Everything’s accelerated these days, and the same must be said for grief online. The Internet cycles through all five stages in as many tweets. We find it hurtling toward us: unavoidable, wall-to-wall.
These posts feel inappropriate — indecorous, somehow. As if their posters were telling jokes at a very somber funeral. The world must move on, of course; no one’s saying it shouldn’t. And social media makes an imprecise weather vane for our collective conscience.
Still, it makes one wonder: Is there a half-life to grief? And has the Internet shortened it, as it has all other things?
On Twitter, the hashtag #PrayforParis trended globally for only five hours and 35 minutes on Saturday; #ParisAttacks did a little better, at six hours and change. (The Twitter algorithm is biased toward novelty.)

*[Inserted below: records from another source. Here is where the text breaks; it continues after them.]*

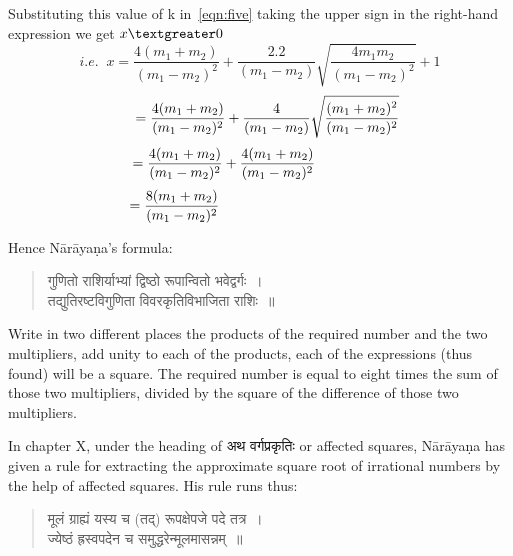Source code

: \documentclass[11pt, openany]{book}
\begin{document}
 Substituting this value of k in~\eqref{eqn:five} taking the upper sign 
in the right-hand expression we get $x\textgreater 0$
\begin{equation*}
    i.e.\;\; x = \dfrac{4(m_{1}+m_{2})}{(m_{1} - m_{2})^{2}} +
\dfrac{2.2}{(m_{1} - m_{2})}
\sqrt{\dfrac{4m_{1}m_{2}}{(m_{1} - m_{2})^{2}}} + 1
\end{equation*}
\begin{equation*}
 = \dfrac{4(m_{1}+m_{2})}{(m_{1} - m_{2})^{2}} +
\dfrac{4}{(m_{1} - m_{2})}
\sqrt{\dfrac{(m_{1} + m_{2})^{2}}{(m_{1} - m_{2})^{2}}} \hspace{-4mm}
\end{equation*}
\begin{equation*}
= \dfrac{4(m_{1}+m_{2})}{(m_{1} - m_{2})^{2}} +
\dfrac{4(m_{1}+m_{2})}{(m_{1} - m_{2})^{2}} \hspace{1.8cm}
\end{equation*}
\begin{equation*}
    = \dfrac{8(m_{1}+m_{2})}{(m_{1} - m_{2})^{2}} \hspace{4.3cm}
\end{equation*}
 \vspace{0.5mm}
 
 Hence Nārāyaṇa's formula: 
\begin{quote}
    \qt 
     गुणितो राशिर्याभ्यां द्विष्ठो रूपान्वितो भवेद्वर्गः~। \\
 तद्युतिरष्टविगुणिता विवरकृतिविभाजिता राशिः~॥~
\end{quote}

 Write in two different places the products of the required 
number and the two multipliers, add unity to each of the 
products, each of the expressions (thus found) will be a square. 
The required number is equal to eight times the sum of those 
two multipliers, divided by the square of the difference of 
those two multipliers.

\newpage%

In chapter X, under the heading of अथ वर्गप्रकृतिः or affected 
squares, Nārāyaṇa has given a rule for extracting the approximate square root of irrational numbers by the help of affected 
squares. His rule runs thus: 
\vspace{-2mm}

\begin{quote}
    \qt 
    मूलं ग्राह्यं यस्य च (तद्) रूपक्षेपजे पदे तत्र~। \\
 ज्येष्ठं ह्रस्वपदेन च समुद्धरेन्मूलमासन्नम्~॥~
\end{quote}
\vspace{-2mm}
\end{document}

By Sunday, not a single solidarity hashtag made the top 100 trending topics, as measured by the analytics site Trendinalia. By Monday, even news organizations had cut their Paris tweets by half or more. I tallied every tweet sent by every major online-only publisher from Nov. 14 to Nov. 16, figuring these guys are the ones who best “get” the Internet; of them, only Business Insider has maintained the same ratio of Paris tweets — and it didn’t have much to begin with.
This is not, to be clear, meant as criticism: It’s merely an observation of fact. News breaks, and we’re devoured by it; interest decays logarithmically, online and off it, after that.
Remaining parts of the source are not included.